WD My Book 3Tb

I calculated that 3Tbytes should be ample to back up my files, but was a little shocked to see the indicators in Windows explorer showing red with only a little over 100Bytes free.
I had copied about 1TB from another source followed by about 850GBytes from my PC, which I copied over by drag and drop. The statistics for that data are shown below.

size: 797 GB (856,701,527,078 bytes)
size on disk: 1.83 TB ( 2,012,924,084,224 bytes)

1,325,717 files 34,186 folders

The packing on the first set was quite good, less than 1% more on disk than the size.
I tried experiments with smaller blocks from this data set and got some cases that were significantly worse.
What is going wrong here. Is it something I have done. Is it the way the disk is formatted.
Some guidance would be appreciated because I don't think this is going to meet my needs if I can't get better size on disk.
 
Get into the DiskMgr

The upper panel is a summary and shows:
volume, Layout, Type, File System, Status​

The lower panel enumerates the devices and the Boot device is always Disk 0
For each Partition, the Label is shown

For example my boot disk is a 500GB, but under the Disk 0 notation, shows 465.76GB usable - - that's 93% of the rated size.
As you found out, the Block size impacts the efficiency; using large sizes will produce wasted space in the clusters when small files dominate you data.

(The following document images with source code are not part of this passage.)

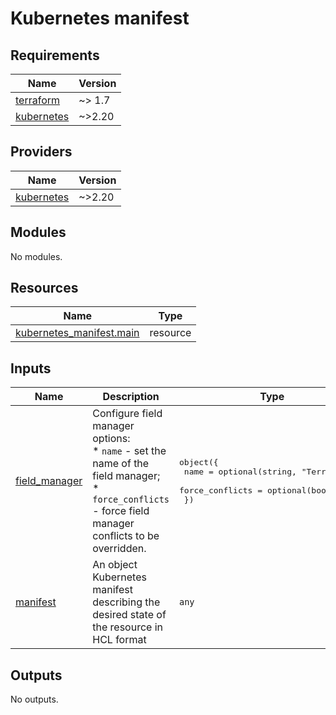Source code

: # Kubernetes manifest
<!-- BEGIN_TF_DOCS -->
## Requirements

| Name | Version |
|------|---------|
| <a name="requirement_terraform"></a> [terraform](#requirement\_terraform) | ~> 1.7 |
| <a name="requirement_kubernetes"></a> [kubernetes](#requirement\_kubernetes) | ~>2.20 |

## Providers

| Name | Version |
|------|---------|
| <a name="provider_kubernetes"></a> [kubernetes](#provider\_kubernetes) | ~>2.20 |

## Modules

No modules.

## Resources

| Name | Type |
|------|------|
| [kubernetes_manifest.main](https://registry.terraform.io/providers/hashicorp/kubernetes/latest/docs/resources/manifest) | resource |

## Inputs

| Name | Description | Type | Default | Required |
|------|-------------|------|---------|:--------:|
| <a name="input_field_manager"></a> [field\_manager](#input\_field\_manager) | Configure field manager options:<br>    * `name` - set the name of the field manager;<br>    * `force_conflicts` - force field manager conflicts to be overridden. | <pre>object({<br>    name            = optional(string, "Terraform")<br>    force_conflicts = optional(bool, true)<br>  })</pre> | `{}` | no |
| <a name="input_manifest"></a> [manifest](#input\_manifest) | An object Kubernetes manifest describing the desired state of the resource in HCL format | `any` | n/a | yes |

## Outputs

No outputs.
<!-- END_TF_DOCS -->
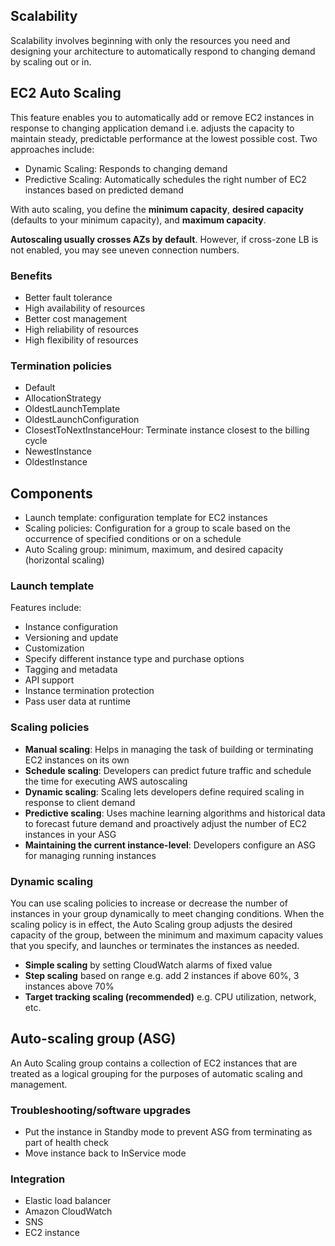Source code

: ## Scalability

Scalability involves beginning with only the resources you need and designing your architecture to automatically respond to changing demand by scaling out or in.

## EC2 Auto Scaling

This feature enables you to automatically add or remove EC2 instances in response to changing application demand i.e. adjusts the capacity to maintain steady, predictable performance at the lowest possible cost. Two approaches include:

- Dynamic Scaling: Responds to changing demand
- Predictive Scaling: Automatically schedules the right number of EC2 instances based on predicted demand

With auto scaling, you define the **minimum capacity**, **desired capacity** (defaults to your minimum capacity), and **maximum capacity**.

**Autoscaling usually crosses AZs by default**. However, if cross-zone LB is not enabled, you may see uneven connection numbers.

### Benefits

- Better fault tolerance
- High availability of resources
- Better cost management
- High reliability of resources
- High flexibility of resources

### Termination policies

- Default
- AllocationStrategy
- OldestLaunchTemplate
- OldestLaunchConfiguration
- ClosestToNextInstanceHour: Terminate instance closest to the billing cycle
- NewestInstance
- OldestInstance

## Components

- Launch template: configuration template for EC2 instances
- Scaling policies: Configuration for a group to scale based on the occurrence of specified conditions or on a schedule
- Auto Scaling group: minimum, maximum, and desired capacity (horizontal scaling)

### Launch template

Features include:

- Instance configuration
- Versioning and update
- Customization
- Specify different instance type and purchase options
- Tagging and metadata
- API support
- Instance termination protection
- Pass user data at runtime

### Scaling policies

- **Manual scaling**: Helps in managing the task of building or terminating EC2 instances on its own
- **Schedule scaling**: Developers can predict future traffic and schedule the time for executing AWS autoscaling
- **Dynamic scaling**: Scaling lets developers define required scaling in response to client demand
- **Predictive scaling**: Uses machine learning algorithms and historical data to forecast future demand and proactively adjust the number of EC2 instances in your ASG
- **Maintaining the current instance-level**: Developers configure an ASG for managing running instances

### Dynamic scaling

You can use scaling policies to increase or decrease the number of instances in your group dynamically to meet changing conditions. When the scaling policy is in effect, the Auto Scaling group adjusts the desired capacity of the group, between the minimum and maximum capacity values that you specify, and launches or terminates the instances as needed.

- **Simple scaling** by setting CloudWatch alarms of fixed value
- **Step scaling** based on range e.g. add 2 instances if above 60%, 3 instances above 70%
- **Target tracking scaling (recommended)** e.g. CPU utilization, network, etc.

## Auto-scaling group (ASG)

An Auto Scaling group contains a collection of EC2 instances that are treated as a logical grouping for the purposes of automatic scaling and management.

### Troubleshooting/software upgrades

- Put the instance in Standby mode to prevent ASG from terminating as part of health check
- Move instance back to InService mode

### Integration

- Elastic load balancer
- Amazon CloudWatch
- SNS
- EC2 instance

That said, under File System, do you see FAT or NTFS for the 3tb device? My guess is Fat and that would be the issue.
If you need to be compatible with Mac and/or Linux, then leave it alone. Otherwise, reformat as NTFS as that is far more efficient and gives ACL (access control lists) to the data.
 
Thanks for the reply. The disk is formatted as exFAT.
To start, I have just used it to back up my data, but longer term, I had planned to use it as part of a Raspberry Pi based network storage device. So it seems like I can't simply unplug from windows and into the pi.
So I will have to review my longer term options.
But at least I know the problem as it stands.
 
PI looks to be a platform to build whatever. The Pi will apparently connect to Mac & PCs and run in a virtual environment on either .

Most NAS systems boot Linux internally and thus run EXT2 file systems and Linux supports exFat like everyone else.

However, the PI appears to have it's own proprietary OS. If the goal is educational - - then go for it. Otherwise I would just buy a dedicated NAS device.

Quick outline on Shared External Storage:
  1. the obvious NAS controller & storage which has an IP address, is independent from all other systems, yet accessible by all. This form can use RAID and sometimes support hot-swapping.
  2. a USB storage device attached to a primary system which has the root folder on the device Shared, <everyone> R/W.
(2) works as long as the primary system is running AND all systems can tolerate the filesystem on that volume; RAID can not be supported.
 
BTW; the WD 3-4 TB units have a bad MTBF history - - hopefully that has been corrected. This did influence my decision to get a 2TB device for my DVR expansion storage.